There has been a lot of talk in the news lately of a new ransomware for Android. While this does sound dire, and the possibility exists for more problematic threats on Androids smartphones and tablets in the future, it is not yet time to panic.
A case of mistaken identity
Choosing a headline is always a difficult task: How do you best sum up a complicated situation in a way that both expresses the gravity of the situation, and does it in just a few words? Sometimes this process can go awry and cause unexpected confusion (or in this case undue concern).
One of the early articles about the new ransomware for Android called it a “CryptoLocker-Like ransomware”, and many news outlets ran with this name. For many of us, seeing the word CryptoLocker is enough to get us a little twitchy; it is considered by many to be one of the scariest malware of all times, due to its data-destructive tendencies.
But the fact is, not all ransomware is anywhere near as destructive or as effective as CryptoLocker. The ransomware that was found on Android (detected by ESET Mobile Security for Android – as well as our other products – as Android/Koler.a) is one of the less-effective varieties. It is a lock-screen ransomware, rather than a filecoder. (If you would like more info on the varieties of ransomware, my colleague Aryeh has a great podcast on the subject) This is to say, it tries to lock your screen to prevent you from being able to use your phone but it does not encrypt files.

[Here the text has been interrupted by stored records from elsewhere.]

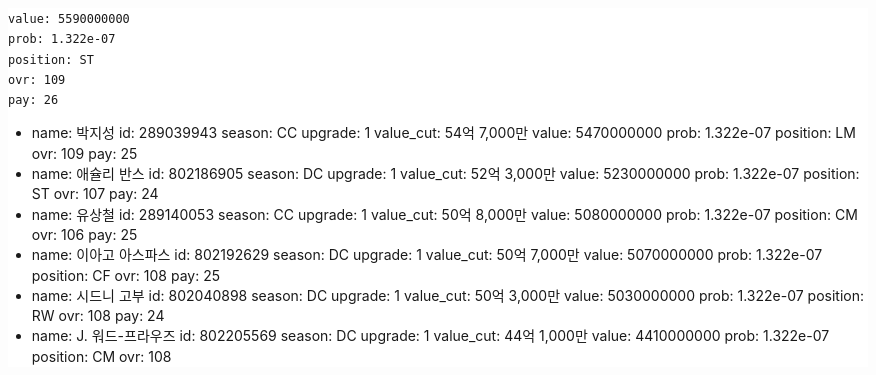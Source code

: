     value: 5590000000
    prob: 1.322e-07
    position: ST
    ovr: 109
    pay: 26
  - name: 박지성
    id: 289039943
    season: CC
    upgrade: 1
    value_cut: 54억 7,000만
    value: 5470000000
    prob: 1.322e-07
    position: LM
    ovr: 109
    pay: 25
  - name: 애슐리 반스
    id: 802186905
    season: DC
    upgrade: 1
    value_cut: 52억 3,000만
    value: 5230000000
    prob: 1.322e-07
    position: ST
    ovr: 107
    pay: 24
  - name: 유상철
    id: 289140053
    season: CC
    upgrade: 1
    value_cut: 50억 8,000만
    value: 5080000000
    prob: 1.322e-07
    position: CM
    ovr: 106
    pay: 25
  - name: 이아고 아스파스
    id: 802192629
    season: DC
    upgrade: 1
    value_cut: 50억 7,000만
    value: 5070000000
    prob: 1.322e-07
    position: CF
    ovr: 108
    pay: 25
  - name: 시드니 고부
    id: 802040898
    season: DC
    upgrade: 1
    value_cut: 50억 3,000만
    value: 5030000000
    prob: 1.322e-07
    position: RW
    ovr: 108
    pay: 24
  - name: J. 워드-프라우즈
    id: 802205569
    season: DC
    upgrade: 1
    value_cut: 44억 1,000만
    value: 4410000000
    prob: 1.322e-07
    position: CM
    ovr: 108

In this case, the ransomware is even less effective than usual: It does not completely lock your screen, but it does disable your Back button and it only allows you 5 seconds after hitting the Home button before it returns you to its warning screen. In these 5 seconds, you should be able to uninstall the malicious application as you would any unwanted application – it does nothing further to prevent uninstallation. This malware also relies on social engineering to get people to install it; it does not install silently or automatically once it has been downloaded.
As always, there are a few simple tips you can follow to protect yourself:
- Back up your data The best thing you can do to prevent problems due to ransomware is to back up your data. Google makes this very easy on Android, so do it frequently to avoid the heartbreak of damaged data
- Do not install strange files Malware authors have been using the enticement of viewing videos to get people to download their wares for ages – do not fall for this tactic! Install only video players (or better yet, any apps) that you have downloaded from a reputable App Store. For an extra bit of protection, install only apps from those reputable App Stores that have lots of positive ratings.
- Scan files before installing If you have smartphone or tablet that runs on Android, make sure you have up-to-date anti-malware software installed and use this to scan apps before installing.
There may be more powerful ransomware threats available for Android in the future, so it is a good idea to start protecting yourself now. But for the moment, there is no need to panic about Cryptolocker for Android.